Those Are Not Mountains

One hundred twenty-six days ago, I was overweight. I was 6’1” and 220lbs. I needed to do something, so I turned to was exercise. I started out trying to run. I could barely run half a mile before I got winded and had to stop. I couldn’t keep going. Now, 126 days later, I have run my first 5k. I didn’t do an official 5k or anything. I just ran the 5k distance (3.1 miles) – run away from my house, go 1.55 miles down the street, turn around, and run 1.55 miles back.

I had never run a 5k before. I had once been very close. I got all the way to 2.7 miles. But then I got injured for a week, sick for another week, and didn’t run for almost all of March. I tried running again after that, but I got tired after running just a mile, and I stopped. Eventually, after a bit more practice I worked my way back to being able to run 1.5 miles, but it still wasn’t going well. I was a long way away from being able to break the 5k barrier.

Today, I wanted to run again. I set out, thinking I could at least beat my previous 1.5 mile plateau. This was the day I could run 1.6 miles. It ended up being the day I ran my first 5k. I not only broke through my plateau, but doubled the distance, broke through, and did what I never thought was possible.

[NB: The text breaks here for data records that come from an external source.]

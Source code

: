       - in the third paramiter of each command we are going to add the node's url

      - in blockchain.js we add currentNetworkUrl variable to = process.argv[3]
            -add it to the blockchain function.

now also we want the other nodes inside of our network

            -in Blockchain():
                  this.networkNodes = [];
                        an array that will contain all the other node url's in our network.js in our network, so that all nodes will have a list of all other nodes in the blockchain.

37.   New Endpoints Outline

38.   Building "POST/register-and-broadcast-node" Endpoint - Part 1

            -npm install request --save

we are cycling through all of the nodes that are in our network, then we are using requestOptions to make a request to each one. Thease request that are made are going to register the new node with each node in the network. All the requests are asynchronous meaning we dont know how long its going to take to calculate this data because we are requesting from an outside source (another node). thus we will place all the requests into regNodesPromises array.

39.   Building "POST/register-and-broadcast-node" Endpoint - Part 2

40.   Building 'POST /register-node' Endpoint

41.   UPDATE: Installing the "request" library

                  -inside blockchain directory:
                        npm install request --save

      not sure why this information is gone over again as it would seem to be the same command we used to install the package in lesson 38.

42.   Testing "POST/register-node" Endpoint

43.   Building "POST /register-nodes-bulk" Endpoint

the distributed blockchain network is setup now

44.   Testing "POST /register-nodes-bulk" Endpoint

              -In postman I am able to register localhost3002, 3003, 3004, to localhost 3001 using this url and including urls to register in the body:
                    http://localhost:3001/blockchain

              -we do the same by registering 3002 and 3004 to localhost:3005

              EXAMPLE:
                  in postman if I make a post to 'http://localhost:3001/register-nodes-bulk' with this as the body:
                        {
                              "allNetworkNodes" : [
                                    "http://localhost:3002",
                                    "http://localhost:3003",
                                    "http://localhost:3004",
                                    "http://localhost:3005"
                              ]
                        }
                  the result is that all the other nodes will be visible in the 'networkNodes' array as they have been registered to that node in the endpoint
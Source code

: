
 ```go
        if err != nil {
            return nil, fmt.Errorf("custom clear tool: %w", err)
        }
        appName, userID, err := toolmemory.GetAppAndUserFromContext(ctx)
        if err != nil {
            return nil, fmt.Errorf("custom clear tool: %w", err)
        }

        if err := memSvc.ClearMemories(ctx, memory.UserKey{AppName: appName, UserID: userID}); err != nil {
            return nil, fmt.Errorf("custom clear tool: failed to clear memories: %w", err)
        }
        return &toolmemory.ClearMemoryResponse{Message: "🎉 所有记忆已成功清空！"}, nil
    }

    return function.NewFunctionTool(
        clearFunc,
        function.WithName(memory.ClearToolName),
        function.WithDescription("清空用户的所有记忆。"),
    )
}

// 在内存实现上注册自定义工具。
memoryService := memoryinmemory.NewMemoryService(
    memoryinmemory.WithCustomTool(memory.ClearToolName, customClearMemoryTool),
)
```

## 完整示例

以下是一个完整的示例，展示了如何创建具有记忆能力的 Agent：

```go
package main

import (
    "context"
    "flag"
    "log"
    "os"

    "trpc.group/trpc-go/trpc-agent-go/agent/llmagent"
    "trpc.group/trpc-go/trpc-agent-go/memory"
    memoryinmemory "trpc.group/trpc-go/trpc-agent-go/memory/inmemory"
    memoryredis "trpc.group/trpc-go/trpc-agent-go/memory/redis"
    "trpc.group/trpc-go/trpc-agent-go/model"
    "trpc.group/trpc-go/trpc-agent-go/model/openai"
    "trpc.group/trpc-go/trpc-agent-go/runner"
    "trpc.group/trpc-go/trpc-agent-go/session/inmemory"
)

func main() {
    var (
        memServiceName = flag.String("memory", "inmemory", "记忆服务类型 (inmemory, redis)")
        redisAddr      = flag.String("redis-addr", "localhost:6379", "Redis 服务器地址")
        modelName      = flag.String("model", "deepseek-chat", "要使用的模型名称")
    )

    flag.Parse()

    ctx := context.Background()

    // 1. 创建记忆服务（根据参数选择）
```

I’m amazed at how much of the effort was mental. The road I was on was very hilly, and I was weighed down by the knowledge that I hadn’t been running so well recently. Eventually, I saw one of the hills in the distance, and it looked steep. I knew that I would never be able to run up them. But I told myself that this was the time I had to do it, and I was determined to just not stop. So I ended up running up the hill. It turned out to not be steep at all. The steepness that I had perceived earlier was just an optical illusion produced by the distance.

Eventually, the next hill came up. It looked steep. But I ran up it all the same, barely even noticing how steep it was once I actually came to it. I grew amazed by how much of this was in my head; how much I was dramatizing it and making it worse with my negative thoughts. Eventually, running a bit further, I got a pain in my chest. I thought I should stop, just in case it was a problem. This time, however, I decided to keep going, and barely two minutes later, the chest pain went away without any issue.

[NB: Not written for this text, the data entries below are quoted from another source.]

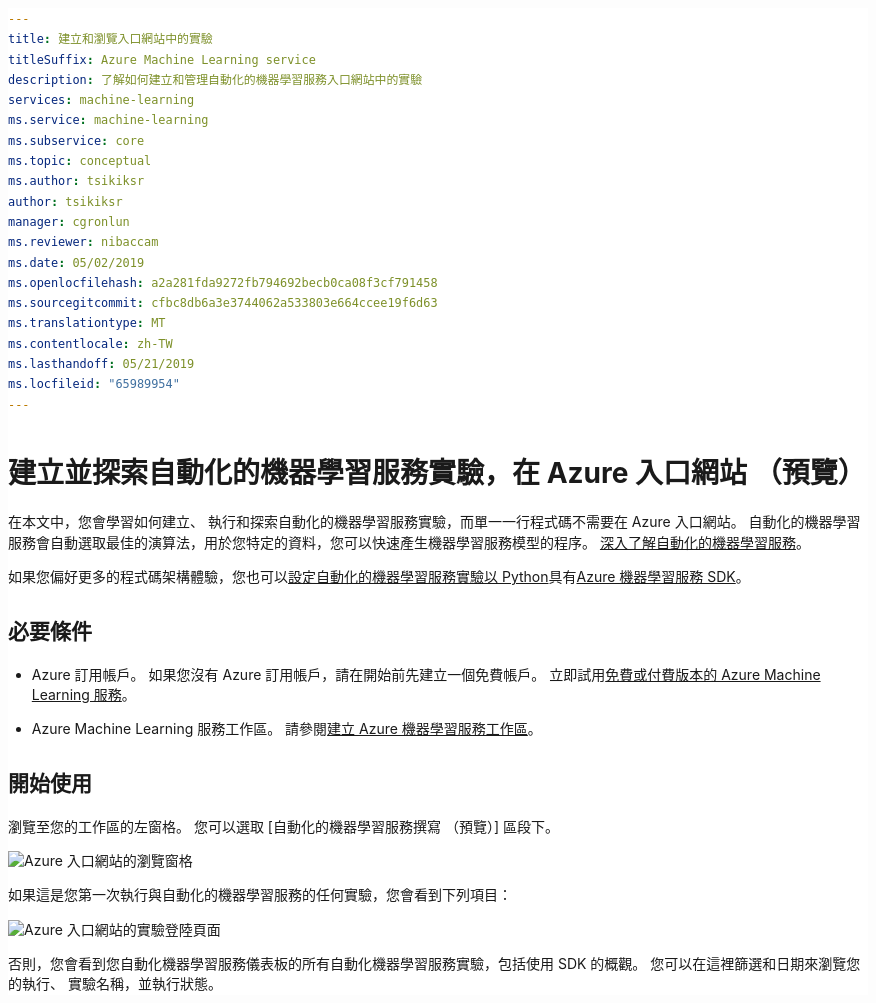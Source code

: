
 ```yaml
---
title: 建立和瀏覽入口網站中的實驗
titleSuffix: Azure Machine Learning service
description: 了解如何建立和管理自動化的機器學習服務入口網站中的實驗
services: machine-learning
ms.service: machine-learning
ms.subservice: core
ms.topic: conceptual
ms.author: tsikiksr
author: tsikiksr
manager: cgronlun
ms.reviewer: nibaccam
ms.date: 05/02/2019
ms.openlocfilehash: a2a281fda9272fb794692becb0ca08f3cf791458
ms.sourcegitcommit: cfbc8db6a3e3744062a533803e664ccee19f6d63
ms.translationtype: MT
ms.contentlocale: zh-TW
ms.lasthandoff: 05/21/2019
ms.locfileid: "65989954"
---
```

# <a name="create-and-explore-automated-machine-learning-experiments-in-the-azure-portal-preview"></a>建立並探索自動化的機器學習服務實驗，在 Azure 入口網站 （預覽）

 在本文中，您會學習如何建立、 執行和探索自動化的機器學習服務實驗，而單一一行程式碼不需要在 Azure 入口網站。 自動化的機器學習服務會自動選取最佳的演算法，用於您特定的資料，您可以快速產生機器學習服務模型的程序。 [深入了解自動化的機器學習服務](concept-automated-ml.md)。

 如果您偏好更多的程式碼架構體驗，您也可以[設定自動化的機器學習服務實驗以 Python](how-to-configure-auto-train.md)具有[Azure 機器學習服務 SDK](https://docs.microsoft.com/python/api/overview/azure/ml/intro?view=azure-ml-py)。

## <a name="prerequisites"></a>必要條件

* Azure 訂用帳戶。 如果您沒有 Azure 訂用帳戶，請在開始前先建立一個免費帳戶。 立即試用[免費或付費版本的 Azure Machine Learning 服務](https://aka.ms/AMLFree)。

* Azure Machine Learning 服務工作區。 請參閱[建立 Azure 機器學習服務工作區](https://docs.microsoft.com/azure/machine-learning/service/setup-create-workspace)。

## <a name="get-started"></a>開始使用

瀏覽至您的工作區的左窗格。 您可以選取 [自動化的機器學習服務撰寫 （預覽）] 區段下。

![Azure 入口網站的瀏覽窗格](media/how-to-create-portal-experiments/nav-pane.png)

 如果這是您第一次執行與自動化的機器學習服務的任何實驗，您會看到下列項目：

![Azure 入口網站的實驗登陸頁面](media/how-to-create-portal-experiments/landing-page.png)

否則，您會看到您自動化機器學習服務儀表板的所有自動化機器學習服務實驗，包括使用 SDK 的概觀。 您可以在這裡篩選和日期來瀏覽您的執行、 實驗名稱，並執行狀態。
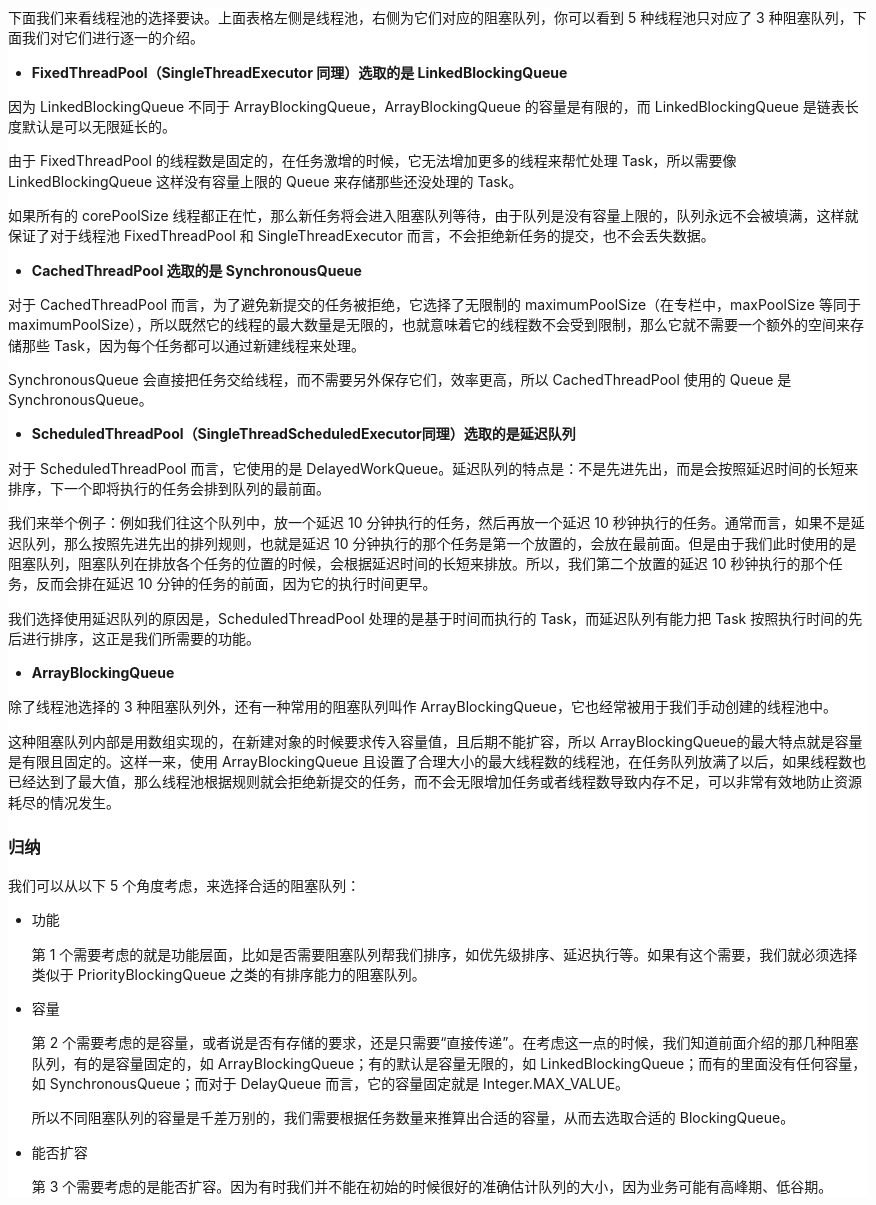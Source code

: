 下面我们来看线程池的选择要诀。上面表格左侧是线程池，右侧为它们对应的阻塞队列，你可以看到 5 种线程池只对应了 3 种阻塞队列，下面我们对它们进行逐一的介绍。

- **FixedThreadPool（SingleThreadExecutor 同理）选取的是 LinkedBlockingQueue**

因为 LinkedBlockingQueue 不同于 ArrayBlockingQueue，ArrayBlockingQueue 的容量是有限的，而 LinkedBlockingQueue 是链表长度默认是可以无限延长的。

由于 FixedThreadPool 的线程数是固定的，在任务激增的时候，它无法增加更多的线程来帮忙处理 Task，所以需要像 LinkedBlockingQueue 这样没有容量上限的 Queue 来存储那些还没处理的 Task。

如果所有的 corePoolSize 线程都正在忙，那么新任务将会进入阻塞队列等待，由于队列是没有容量上限的，队列永远不会被填满，这样就保证了对于线程池 FixedThreadPool 和 SingleThreadExecutor 而言，不会拒绝新任务的提交，也不会丢失数据。

- **CachedThreadPool 选取的是 SynchronousQueue**

对于 CachedThreadPool 而言，为了避免新提交的任务被拒绝，它选择了无限制的 maximumPoolSize（在专栏中，maxPoolSize 等同于 maximumPoolSize），所以既然它的线程的最大数量是无限的，也就意味着它的线程数不会受到限制，那么它就不需要一个额外的空间来存储那些 Task，因为每个任务都可以通过新建线程来处理。

SynchronousQueue 会直接把任务交给线程，而不需要另外保存它们，效率更高，所以 CachedThreadPool 使用的 Queue 是 SynchronousQueue。

- **ScheduledThreadPool（SingleThreadScheduledExecutor同理）选取的是延迟队列**

对于 ScheduledThreadPool 而言，它使用的是 DelayedWorkQueue。延迟队列的特点是：不是先进先出，而是会按照延迟时间的长短来排序，下一个即将执行的任务会排到队列的最前面。

我们来举个例子：例如我们往这个队列中，放一个延迟 10 分钟执行的任务，然后再放一个延迟 10 秒钟执行的任务。通常而言，如果不是延迟队列，那么按照先进先出的排列规则，也就是延迟 10 分钟执行的那个任务是第一个放置的，会放在最前面。但是由于我们此时使用的是阻塞队列，阻塞队列在排放各个任务的位置的时候，会根据延迟时间的长短来排放。所以，我们第二个放置的延迟 10 秒钟执行的那个任务，反而会排在延迟 10 分钟的任务的前面，因为它的执行时间更早。

我们选择使用延迟队列的原因是，ScheduledThreadPool 处理的是基于时间而执行的 Task，而延迟队列有能力把 Task 按照执行时间的先后进行排序，这正是我们所需要的功能。

- **ArrayBlockingQueue**

除了线程池选择的 3 种阻塞队列外，还有一种常用的阻塞队列叫作 ArrayBlockingQueue，它也经常被用于我们手动创建的线程池中。

这种阻塞队列内部是用数组实现的，在新建对象的时候要求传入容量值，且后期不能扩容，所以 ArrayBlockingQueue的最大特点就是容量是有限且固定的。这样一来，使用 ArrayBlockingQueue 且设置了合理大小的最大线程数的线程池，在任务队列放满了以后，如果线程数也已经达到了最大值，那么线程池根据规则就会拒绝新提交的任务，而不会无限增加任务或者线程数导致内存不足，可以非常有效地防止资源耗尽的情况发生。

### 归纳

我们可以从以下 5 个角度考虑，来选择合适的阻塞队列：

- 功能

  第 1 个需要考虑的就是功能层面，比如是否需要阻塞队列帮我们排序，如优先级排序、延迟执行等。如果有这个需要，我们就必须选择类似于 PriorityBlockingQueue 之类的有排序能力的阻塞队列。

- 容量

  第 2 个需要考虑的是容量，或者说是否有存储的要求，还是只需要“直接传递”。在考虑这一点的时候，我们知道前面介绍的那几种阻塞队列，有的是容量固定的，如 ArrayBlockingQueue；有的默认是容量无限的，如 LinkedBlockingQueue；而有的里面没有任何容量，如 SynchronousQueue；而对于 DelayQueue 而言，它的容量固定就是 Integer.MAX_VALUE。

  

  所以不同阻塞队列的容量是千差万别的，我们需要根据任务数量来推算出合适的容量，从而去选取合适的 BlockingQueue。

- 能否扩容

  第 3 个需要考虑的是能否扩容。因为有时我们并不能在初始的时候很好的准确估计队列的大小，因为业务可能有高峰期、低谷期。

A bit longer in, my shoulder started hurting. I wanted to stop. I didn’t. Two minutes later, the shoulder pain was gone.

Later in, I started having a bit of trouble breathing. I wanted to stop. I didn’t. Eventually, I stabilized my breath, and kept on running just fine.

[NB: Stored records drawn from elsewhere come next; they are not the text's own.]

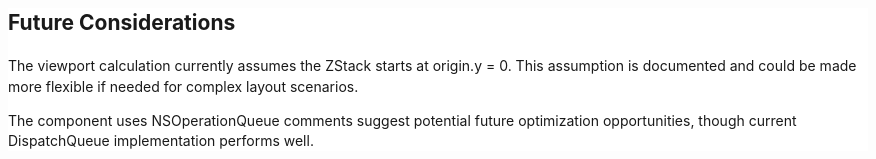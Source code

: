 ## Future Considerations

The viewport calculation currently assumes the ZStack starts at origin.y = 0. This assumption is documented and could be made more flexible if needed for complex layout scenarios.

The component uses NSOperationQueue comments suggest potential future optimization opportunities, though current DispatchQueue implementation performs well.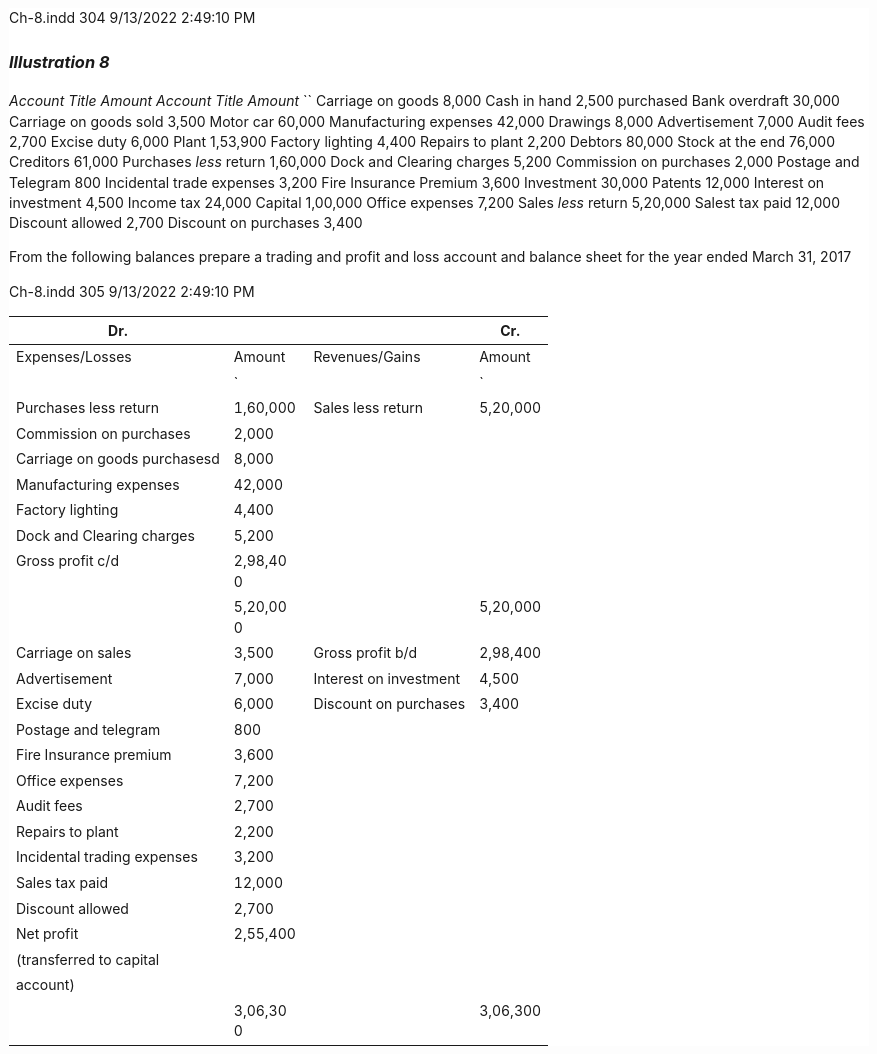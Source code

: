 Ch-8.indd 304 9/13/2022 2:49:10 PM

### *Illustration 8*

*Account Title Amount Account Title Amount* `` Carriage on goods 8,000 Cash in hand 2,500 purchased Bank overdraft 30,000 Carriage on goods sold 3,500 Motor car 60,000 Manufacturing expenses 42,000 Drawings 8,000 Advertisement 7,000 Audit fees 2,700 Excise duty 6,000 Plant 1,53,900 Factory lighting 4,400 Repairs to plant 2,200 Debtors 80,000 Stock at the end 76,000 Creditors 61,000 Purchases *less* return 1,60,000 Dock and Clearing charges 5,200 Commission on purchases 2,000 Postage and Telegram 800 Incidental trade expenses 3,200 Fire Insurance Premium 3,600 Investment 30,000 Patents 12,000 Interest on investment 4,500 Income tax 24,000 Capital 1,00,000 Office expenses 7,200 Sales *less* return 5,20,000 Salest tax paid 12,000 Discount allowed 2,700 Discount on purchases 3,400

From the following balances prepare a trading and profit and loss account and balance sheet for the year ended March 31, 2017

Ch-8.indd 305 9/13/2022 2:49:10 PM

| Dr. |  |  | Cr. |
| --- | --- | --- | --- |
| Expenses/Losses | Amount | Revenues/Gains | Amount |
|  | ` |  | ` |
| Purchases less return | 1,60,000 | Sales less return | 5,20,000 |
| Commission on purchases | 2,000­ ­ |  |  |
| Carriage on goods purchasesd | 8,000­ ­ ­ |  |  |
| Manufacturing expenses | 42,000­ ­ |  |  |
| Factory lighting | 4,400­ ­ |  |  |
| Dock and Clearing charges | 5,200­ ­ |  |  |
| Gross profit c/d | 2,98,400­ ­ |  |  |
|  | 5,20,000­ ­ |  | 5,20,000 |
| Carriage on sales | 3,500 | Gross profit b/d | 2,98,400 |
| Advertisement | 7,000 | Interest on investment | 4,500 |
| Excise duty | 6,000 | Discount on purchases | 3,400 |
| Postage and telegram | 800­ ­ |  |  |
| Fire Insurance premium | 3,600­ ­ |  |  |
| Office expenses | 7,200­ ­ |  |  |
| Audit fees | 2,700­ ­ |  |  |
| Repairs to plant | 2,200­ ­ |  |  |
| Incidental trading expenses | 3,200­ ­ |  |  |
| Sales tax paid | 12,000­ ­ |  |  |
| Discount allowed | 2,700­ ­ |  |  |
| Net profit | 2,55,400 |  |  |
| (transferred to capital |  |  |  |
| account) | ­ ­ |  |  |
|  | 3,06,300­ ­ |  | 3,06,300 |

I think a lot of challenges in my life only look like challenges from the beginning, and I dramatized them with negative thoughts. Now, I don’t think that getting rid of negative thoughts is the secret of all of success. I don’t think that we shouldn’t pay attention to challenges. And I definitely don’t think it’s a good idea to keep running if you’re experiencing pain and it isn’t going away.

But many times in my life, I’ve noticed that I, as the idiom goes, “make a mountain out of a molehill”. But when I get to the hill and think it’s too much of a mountain to surpass, I’m amazed at how easy it ends up being if I just pay no attention and keep on going. Many of the mountains I encounter aren’t mountains at all. And I’m more successful when I remember that, and just keep on running.

It will be easier than I thought, because those are not mountains.